On the complexity of Pareto-optimal Nash and strong equilibria. (English) Zbl 1310.91043
Kontogiannis, Spyros (ed.) et al., Algorithmic game theory. Third international symposium, SAGT 2010, Athens, Greece, October 18–20, 2010. Proceedings. Berlin: Springer (ISBN 978-3-642-16169-8/pbk). Lecture Notes in Computer Science 6386, 312-322 (2010).
Summary: We consider the computational complexity of coalitional solution concepts in scenarios related to load balancing such as anonymous and congestion games. In congestion games, Pareto-optimal Nash and strong equilibria, which are resilient to coalitional deviations, have recently been shown to yield significantly smaller inefficiency. Unfortunately, we show that several problems regarding existence, recognition, and computation of these concepts are hard, even in seemingly special classes of games.
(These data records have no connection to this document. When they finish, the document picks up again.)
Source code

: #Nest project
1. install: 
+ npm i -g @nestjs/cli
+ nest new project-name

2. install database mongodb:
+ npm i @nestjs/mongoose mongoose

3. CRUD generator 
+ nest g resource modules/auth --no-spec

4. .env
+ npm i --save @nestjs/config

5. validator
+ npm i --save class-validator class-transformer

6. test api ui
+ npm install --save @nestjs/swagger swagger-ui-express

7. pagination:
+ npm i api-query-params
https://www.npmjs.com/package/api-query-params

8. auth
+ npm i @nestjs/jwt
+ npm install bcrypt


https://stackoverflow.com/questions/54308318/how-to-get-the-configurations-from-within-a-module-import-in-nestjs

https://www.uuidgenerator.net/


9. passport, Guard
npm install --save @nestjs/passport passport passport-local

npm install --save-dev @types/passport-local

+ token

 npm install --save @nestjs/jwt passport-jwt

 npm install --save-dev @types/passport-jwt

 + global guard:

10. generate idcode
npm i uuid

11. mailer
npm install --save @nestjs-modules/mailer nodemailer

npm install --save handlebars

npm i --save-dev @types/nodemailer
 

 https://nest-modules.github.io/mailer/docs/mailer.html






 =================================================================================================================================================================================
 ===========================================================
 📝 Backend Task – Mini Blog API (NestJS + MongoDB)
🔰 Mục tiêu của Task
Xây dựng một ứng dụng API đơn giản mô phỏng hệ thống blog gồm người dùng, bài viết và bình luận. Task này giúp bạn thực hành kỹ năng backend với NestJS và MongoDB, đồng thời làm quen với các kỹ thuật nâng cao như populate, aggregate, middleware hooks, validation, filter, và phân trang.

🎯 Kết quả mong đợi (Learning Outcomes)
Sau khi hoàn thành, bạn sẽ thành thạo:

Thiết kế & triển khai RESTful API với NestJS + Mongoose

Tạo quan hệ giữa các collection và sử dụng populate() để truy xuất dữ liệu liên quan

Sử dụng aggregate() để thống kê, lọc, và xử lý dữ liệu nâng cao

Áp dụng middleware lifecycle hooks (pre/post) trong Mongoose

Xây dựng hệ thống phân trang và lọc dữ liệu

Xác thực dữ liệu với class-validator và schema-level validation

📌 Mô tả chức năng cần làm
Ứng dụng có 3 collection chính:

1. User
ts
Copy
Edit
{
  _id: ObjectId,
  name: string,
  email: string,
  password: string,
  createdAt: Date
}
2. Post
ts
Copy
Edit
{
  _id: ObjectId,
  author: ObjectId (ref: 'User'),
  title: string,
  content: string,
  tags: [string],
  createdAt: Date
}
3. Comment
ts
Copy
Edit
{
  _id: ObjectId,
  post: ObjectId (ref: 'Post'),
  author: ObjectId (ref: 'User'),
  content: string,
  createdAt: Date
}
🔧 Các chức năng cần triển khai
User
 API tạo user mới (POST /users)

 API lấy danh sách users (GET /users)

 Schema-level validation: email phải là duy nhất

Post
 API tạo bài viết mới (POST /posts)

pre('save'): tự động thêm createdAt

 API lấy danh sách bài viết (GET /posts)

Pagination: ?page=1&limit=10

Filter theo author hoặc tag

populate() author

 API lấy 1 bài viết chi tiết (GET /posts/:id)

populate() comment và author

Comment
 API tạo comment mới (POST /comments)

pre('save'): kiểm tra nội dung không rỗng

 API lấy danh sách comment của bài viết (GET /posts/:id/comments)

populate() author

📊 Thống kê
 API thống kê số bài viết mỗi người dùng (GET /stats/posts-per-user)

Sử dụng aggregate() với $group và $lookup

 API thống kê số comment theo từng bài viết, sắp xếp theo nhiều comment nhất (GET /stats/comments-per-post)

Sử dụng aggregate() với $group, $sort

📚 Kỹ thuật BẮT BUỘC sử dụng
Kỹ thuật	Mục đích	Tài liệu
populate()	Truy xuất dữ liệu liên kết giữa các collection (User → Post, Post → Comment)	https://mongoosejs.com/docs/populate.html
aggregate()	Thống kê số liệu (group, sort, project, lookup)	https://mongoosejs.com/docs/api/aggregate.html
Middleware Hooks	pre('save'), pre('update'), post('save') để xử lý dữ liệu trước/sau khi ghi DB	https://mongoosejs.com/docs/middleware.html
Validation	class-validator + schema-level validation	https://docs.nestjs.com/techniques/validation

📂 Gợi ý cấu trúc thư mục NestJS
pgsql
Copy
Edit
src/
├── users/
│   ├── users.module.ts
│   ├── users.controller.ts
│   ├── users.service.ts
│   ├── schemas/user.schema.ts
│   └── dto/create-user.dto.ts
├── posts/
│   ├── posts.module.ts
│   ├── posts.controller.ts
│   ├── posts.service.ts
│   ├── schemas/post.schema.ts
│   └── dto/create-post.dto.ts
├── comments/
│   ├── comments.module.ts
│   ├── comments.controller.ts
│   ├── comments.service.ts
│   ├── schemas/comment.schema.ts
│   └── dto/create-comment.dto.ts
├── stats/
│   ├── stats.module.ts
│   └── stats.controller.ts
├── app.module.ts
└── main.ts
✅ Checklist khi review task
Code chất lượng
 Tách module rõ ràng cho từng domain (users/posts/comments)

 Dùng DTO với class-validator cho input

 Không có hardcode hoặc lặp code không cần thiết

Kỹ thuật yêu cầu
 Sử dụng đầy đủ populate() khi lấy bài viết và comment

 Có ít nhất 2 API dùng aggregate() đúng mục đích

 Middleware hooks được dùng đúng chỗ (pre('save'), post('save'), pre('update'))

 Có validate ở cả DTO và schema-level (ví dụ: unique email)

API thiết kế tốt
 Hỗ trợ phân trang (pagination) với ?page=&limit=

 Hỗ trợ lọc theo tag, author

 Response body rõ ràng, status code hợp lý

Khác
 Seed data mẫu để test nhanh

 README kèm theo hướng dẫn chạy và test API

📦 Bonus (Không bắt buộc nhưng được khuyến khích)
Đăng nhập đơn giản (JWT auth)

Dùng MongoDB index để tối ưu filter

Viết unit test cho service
In anonymous games with constant number of strategies, we can efficiently recognize a state as Pareto-optimal Nash or strong equilibrium, but deciding existence for a game remains hard. In the case of player-specific singleton congestion games, we show that recognition and computation of both concepts can be done efficiently. In addition, in these games there are always short sequences of coalitional improvement moves to Pareto-optimal Nash and strong equilibria that can be computed efficiently.
For the entire collection see [Zbl 1197.68014].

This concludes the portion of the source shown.